Rientrato in Italia il 5 agosto 1860, sottoscrisse a Napoli il programma del Partito d’Azione e poi fu fra gli animatori della rivolta di Corleto. Il 18 di quel mese guidò a Potenza gli insorti e contribuì alla proclamazione del Governo Prodittatoriale dal quale, però, rimase escluso per le sue posizioni radicali, ottenendo, come parziale contropartita, la nomina a Capo di Stato Maggiore della Brigata Lucana con cui raggiunse le truppe garibaldine sul Volturno, partecipando alla presa di Aversa.
Nei primissimi anni dell’Unità d’Italia fu ancora attivo in Basilicata sia come militare (venne nominato Maggiore della Guardia Nazionale e partecipò alla repressione dei moti del Melfese dell’aprile 1861), sia come politico (fu consigliere comunale di Potenza e componente del Consiglio Sanitario di Basilicata). In questa seconda veste, però, le sue posizioni radicali lo tennero lontano da ruoli di particolare prestigio istituzionale ed infatti il governo sabaudo non gli riconobbe il titolo di presidente della Gran Corte Criminale di Basilicata perché «sospetto mazziniano e repubblicano».
Arrestato nuovamente dopo le vicende dell’Aspromonte, fu amnistiato nel 1863 e tentò la carriera politica nel Parlamento Nazionale, ma uscì sconfitto nel duello elettorale con il moderato Giuseppe d’Errico.
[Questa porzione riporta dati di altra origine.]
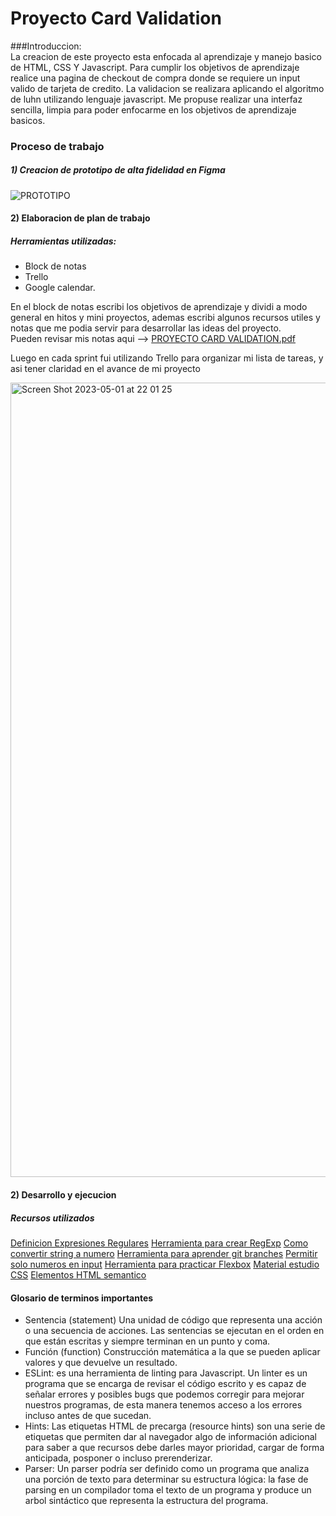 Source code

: <h1>Proyecto Card Validation </h1>
###Introduccion: <br>
La creacion de este proyecto esta enfocada al aprendizaje y manejo basico de HTML, CSS Y Javascript.
Para cumplir los objetivos de aprendizaje realice una pagina de checkout de compra donde se requiere un input valido de tarjeta de credito.
La validacion se realizara aplicando el algoritmo de luhn utilizando lenguaje javascript.
Me propuse realizar una interfaz sencilla, limpia para poder enfocarme en los objetivos de aprendizaje basicos.

### Proceso de trabajo<br>
##### 1) Creacion de prototipo de alta fidelidad en Figma <br>
![PROTOTIPO](https://user-images.githubusercontent.com/130104127/235562473-91d28d91-c324-44ba-a450-ef4463bfea4e.png) <br>

#### 2) Elaboracion de plan de trabajo

##### Herramientas utilizadas:
- Block de notas
- Trello
- Google calendar.

En el block de notas escribi los objetivos de aprendizaje y dividi a modo general en hitos y mini proyectos, ademas escribi algunos recursos utiles y notas que me podia servir para desarrollar las ideas del proyecto.<br>
Pueden revisar mis notas aqui --> [PROYECTO CARD VALIDATION.pdf](https://github.com/verocornejo/Proyecto-Card-Validation/files/11398517/PROYECTO.CARD.VALIDATION.pdf)

Luego en cada sprint fui utilizando Trello para organizar mi lista de tareas, y asi tener claridad en el avance de mi proyecto

<img width="1271" alt="Screen Shot 2023-05-01 at 22 01 25" src="https://user-images.githubusercontent.com/130104127/235563072-fcaf57b8-aeb8-42ef-bbe6-30a4149971ae.png">

<br>

#### 2) Desarrollo y ejecucion


##### Recursos utilizados
[Definicion Expresiones Regulares](https://developer.mozilla.org/es/docs/Web/JavaScript/Guide/Grammar_and_Types#expresiones_regulares_%C2%ABregexp%C2%BB_literales "Expresiones Regulares")
[Herramienta para crear RegExp](https://regexr.com/ "Herramienta para crear RegExp")
[Como convertir string a numero](http://https://www.freecodecamp.org/news/string-to-number-in-javascript-convert-a-string-to-an-int-in-js/ "Como convertir string a numero")
[Herramienta para aprender git branches](https://learngitbranching.js.org/?locale=es_ES "Herramienta para aprender git branches")
[Permitir solo numeros en input](http://https://www.coderbox.net/blog/permitir-solo-numeros-en-un-campo-de-texto-con-javascript/ "Permitir solo numeros en input")
[Herramienta para practicar Flexbox](https://flexboxfroggy.com/#es "Herramienta para practicar Flexbox")
[Material estudio CSS](https://www.aluracursos.com/blog/flexbox-css-guia-completo-elementos-y-ejemplos "Material estudio CSS")
[Elementos HTML semantico](https://www.freecodecamp.org/espanol/news/elementos-semanticos-html5-explicados/ "Elementos HTML semantico")


#### Glosario de terminos importantes

- Sentencia (statement) Una unidad de código que representa una acción o una secuencia de acciones. Las sentencias se ejecutan en el orden en que están escritas y siempre terminan en un punto y coma.
- Función (function) Construcción matemática a la que se pueden aplicar valores y que devuelve un resultado.
- ESLint:  es una herramienta de linting para Javascript. Un linter es un programa que se encarga de revisar el código escrito y es capaz de señalar errores y posibles bugs que podemos corregir para mejorar nuestros programas, de esta manera tenemos acceso a los errores incluso antes de que sucedan.
- Hints: Las etiquetas HTML de precarga (resource hints) son una serie de etiquetas <link> que permiten dar al navegador algo de información adicional para saber a que recursos debe darles mayor prioridad, cargar de forma anticipada, posponer o incluso prerenderizar.
- Parser: Un parser podría ser definido como un programa que analiza una porción de texto para determinar su estructura lógica: la fase de parsing en un compilador toma el texto de un programa y produce un arbol sintáctico que representa la estructura del programa.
In seguito si dedicò alla carriera giornalistica dirigendo “Il Risveglio” e “La Nuova Lucania”, settimanale radicale che egli stesso fondò nel 1874. Morì il 4 settembre 1884 per i postimi delle ferite causate da una caduta avvenuta proprio in occasione della celebrazione dell’insurrezione lucana del 18 agosto.